Items from a data source
========================================================================

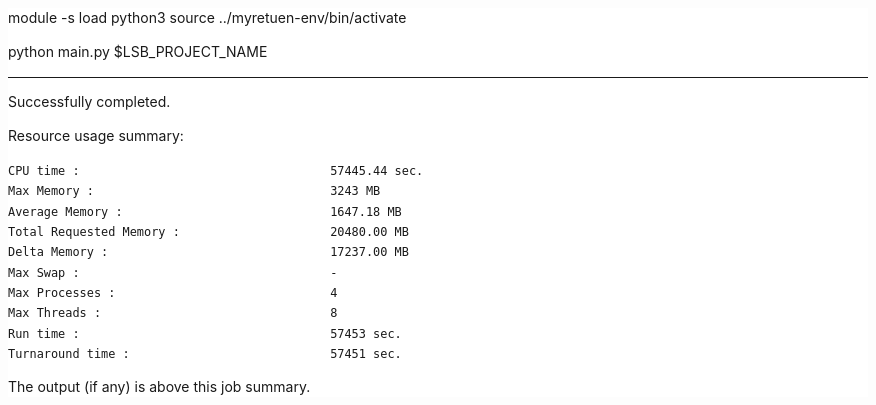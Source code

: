 module -s load python3
source ../myretuen-env/bin/activate

python main.py $LSB_PROJECT_NAME


------------------------------------------------------------

Successfully completed.

Resource usage summary:

    CPU time :                                   57445.44 sec.
    Max Memory :                                 3243 MB
    Average Memory :                             1647.18 MB
    Total Requested Memory :                     20480.00 MB
    Delta Memory :                               17237.00 MB
    Max Swap :                                   -
    Max Processes :                              4
    Max Threads :                                8
    Run time :                                   57453 sec.
    Turnaround time :                            57451 sec.

The output (if any) is above this job summary.

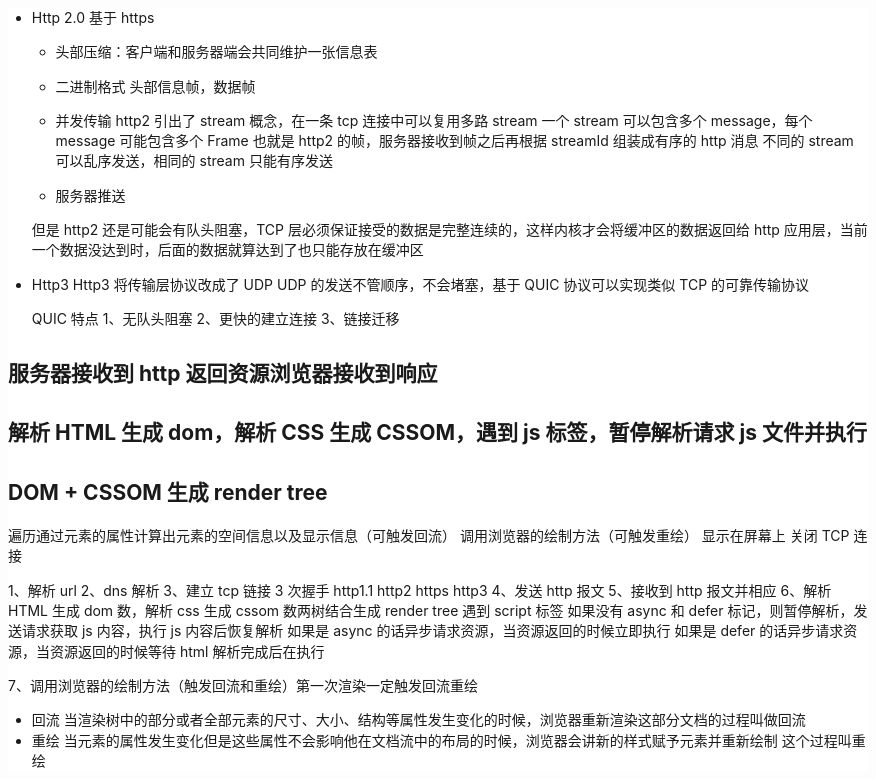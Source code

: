 - Http 2.0
  基于 https

  - 头部压缩：客户端和服务器端会共同维护一张信息表

  - 二进制格式
    头部信息帧，数据帧

  - 并发传输
    http2 引出了 stream 概念，在一条 tcp 连接中可以复用多路 stream 一个 stream 可以包含多个 message，每个 message 可能包含多个 Frame 也就是 http2 的帧，服务器接收到帧之后再根据 streamId 组装成有序的 http 消息
    不同的 stream 可以乱序发送，相同的 stream 只能有序发送

  - 服务器推送

  但是 http2 还是可能会有队头阻塞，TCP 层必须保证接受的数据是完整连续的，这样内核才会将缓冲区的数据返回给 http 应用层，当前一个数据没达到时，后面的数据就算达到了也只能存放在缓冲区

- Http3
  Http3 将传输层协议改成了 UDP
  UDP 的发送不管顺序，不会堵塞，基于 QUIC 协议可以实现类似 TCP 的可靠传输协议

  QUIC 特点 1、无队头阻塞 2、更快的建立连接 3、链接迁移

## 服务器接收到 http 返回资源浏览器接收到响应

## 解析 HTML 生成 dom，解析 CSS 生成 CSSOM，遇到 js 标签，暂停解析请求 js 文件并执行

## DOM + CSSOM 生成 render tree

遍历通过元素的属性计算出元素的空间信息以及显示信息（可触发回流）
调用浏览器的绘制方法（可触发重绘）
显示在屏幕上
关闭 TCP 连接

1、解析 url
2、dns 解析
3、建立 tcp 链接
3 次握手
http1.1
http2
https
http3
4、发送 http 报文
5、接收到 http 报文并相应
6、解析 HTML 生成 dom 数，解析 css 生成 cssom 数两树结合生成 render tree
遇到 script 标签
如果没有 async 和 defer 标记，则暂停解析，发送请求获取 js 内容，执行 js 内容后恢复解析
如果是 async 的话异步请求资源，当资源返回的时候立即执行
如果是 defer 的话异步请求资源，当资源返回的时候等待 html 解析完成后在执行

7、调用浏览器的绘制方法（触发回流和重绘）第一次渲染一定触发回流重绘

- 回流
  当渲染树中的部分或者全部元素的尺寸、大小、结构等属性发生变化的时候，浏览器重新渲染这部分文档的过程叫做回流
- 重绘
  当元素的属性发生变化但是这些属性不会影响他在文档流中的布局的时候，浏览器会讲新的样式赋予元素并重新绘制
  这个过程叫重绘
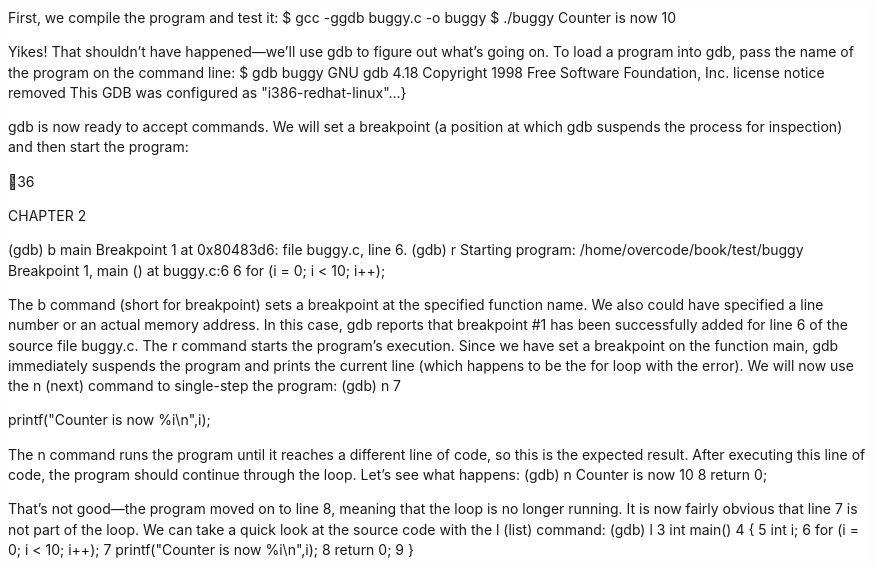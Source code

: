 First, we compile the program and test it:
$ gcc -ggdb buggy.c -o buggy
$ ./buggy
Counter is now 10

Yikes! That shouldn’t have happened—we’ll use gdb to figure out what’s going
on. To load a program into gdb, pass the name of the program on the command
line:
$ gdb buggy
GNU gdb 4.18
Copyright 1998 Free Software Foundation, Inc.
license notice removed
This GDB was configured as "i386-redhat-linux"...}

gdb is now ready to accept commands. We will set a breakpoint (a position at
which gdb suspends the process for inspection) and then start the program:

36

CHAPTER 2

(gdb) b main
Breakpoint 1 at 0x80483d6: file buggy.c, line 6.
(gdb) r
Starting program: /home/overcode/book/test/buggy
Breakpoint 1, main () at buggy.c:6
6
for (i = 0; i < 10; i++);

The b command (short for breakpoint) sets a breakpoint at the specified function
name. We also could have specified a line number or an actual memory address.
In this case, gdb reports that breakpoint #1 has been successfully added for line
6 of the source file buggy.c. The r command starts the program’s execution.
Since we have set a breakpoint on the function main, gdb immediately suspends
the program and prints the current line (which happens to be the for loop with
the error). We will now use the n (next) command to single-step the program:
(gdb) n
7

printf("Counter is now %i\n",i);

The n command runs the program until it reaches a different line of code, so this
is the expected result. After executing this line of code, the program should
continue through the loop. Let’s see what happens:
(gdb) n
Counter is now 10
8
return 0;

That’s not good—the program moved on to line 8, meaning that the loop is no
longer running. It is now fairly obvious that line 7 is not part of the loop. We
can take a quick look at the source code with the l (list) command:
(gdb) l
3
int main()
4
{
5
int i;
6
for (i = 0; i < 10; i++);
7
printf("Counter is now %i\n",i);
8
return 0;
9
}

========================================================================

* Work instructions: Output only an exact transcription of the lines above from the one with "Breakpoint 1, main () at buggy.c:6" up to and including the one with "the error). We".

* Task response:
Breakpoint 1, main () at buggy.c:6
6
for (i = 0; i < 10; i++);

The b command (short for breakpoint) sets a breakpoint at the specified function
name. We also could have specified a line number or an actual memory address.
In this case, gdb reports that breakpoint #1 has been successfully added for line
6 of the source file buggy.c. The r command starts the program’s execution.
Since we have set a breakpoint on the function main, gdb immediately suspends
the program and prints the current line (which happens to be the for loop with
the error). We will now use the n (next) command to single-step the program:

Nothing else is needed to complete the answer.